> EXERCISE:
In the lines below, find the one that contains "- Add yourself" and write it out exactly, along with every line that follows it.

> DATA TO PROCESS:

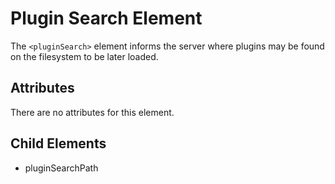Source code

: # Plugin Search Element
The `<pluginSearch>` element informs the server where plugins may be found on the filesystem to be later loaded.

## Attributes
There are no attributes for this element.

## Child Elements
- pluginSearchPath
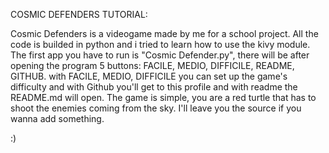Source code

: COSMIC DEFENDERS TUTORIAL:



Cosmic Defenders is a videogame made by me for a school project. 
All the code is builded in python and i tried to learn how to use the kivy module. The first app you have to run is "Cosmic Defender.py", 
there will be after opening the program 5 buttons:
FACILE, MEDIO, DIFFICILE, README, GITHUB.
with FACILE, MEDIO, DIFFICILE you can set up the game's difficulty and with Github you'll get to this profile and with readme the README.md will open.
The game is simple, you are a red turtle that has to shoot the enemies coming from the sky.
I'll leave you the source if you wanna add something.

:)
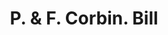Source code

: ---
doi: 10.7916/D893254G
date_other: '1913'
date_other_textual: '1913'
form: printed ephemera
genre:
- Invoices
name:
- P. & F. Corbin
object_in_context_url: https://biggert.cul.columbia.edu/items/view/ave_biggert_00087
subject_hierarchical_geographic:
- New Britain, Connecticut, United States
subject_name:
- P. & F. Corbin
title: P. & F. Corbin. Bill
sort_title: P. & F. Corbin. Bill
call_number: ave_biggert_00087
coordinates:
- 41.675,-72.78722222222223
pid: ave_biggert_00087
identifiers: ave_biggert_00087
thumbnail: https://derivativo-1.library.columbia.edu/iiif/2/ldpd:342992/full/!256,256/0/native.jpg
permalink: "/biggert/ave_biggert_00087/"
layout: iiif-image-page
---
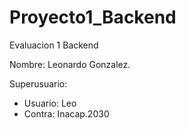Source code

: # Proyecto1_Backend
Evaluacion 1 Backend

Nombre: Leonardo Gonzalez. 

Superusuario: 
- Usuario: Leo
- Contra: Inacap.2030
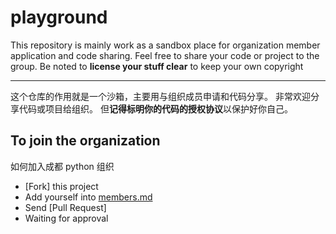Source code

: # playground

This repository is mainly work as a sandbox place for organization member
application and code sharing. Feel free to share your code or project to
the group.
Be noted to **license your stuff clear** to keep your own copyright

-----
这个仓库的作用就是一个沙箱，主要用与组织成员申请和代码分享。
非常欢迎分享代码或项目给组织。
但**记得标明你的代码的授权协议**以保护好你自己。

## To join the organization

如何加入成都 python 组织

- [Fork] this project
- Add yourself into [members.md](https://github.com/chengdupython/playground/blob/master/members.md)
- Send [Pull Request]
- Waiting for approval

> WRITTEN ANSWER:
- Add yourself into [members.md](https://github.com/chengdupython/playground/blob/master/members.md)
- Send [Pull Request]
- Waiting for approval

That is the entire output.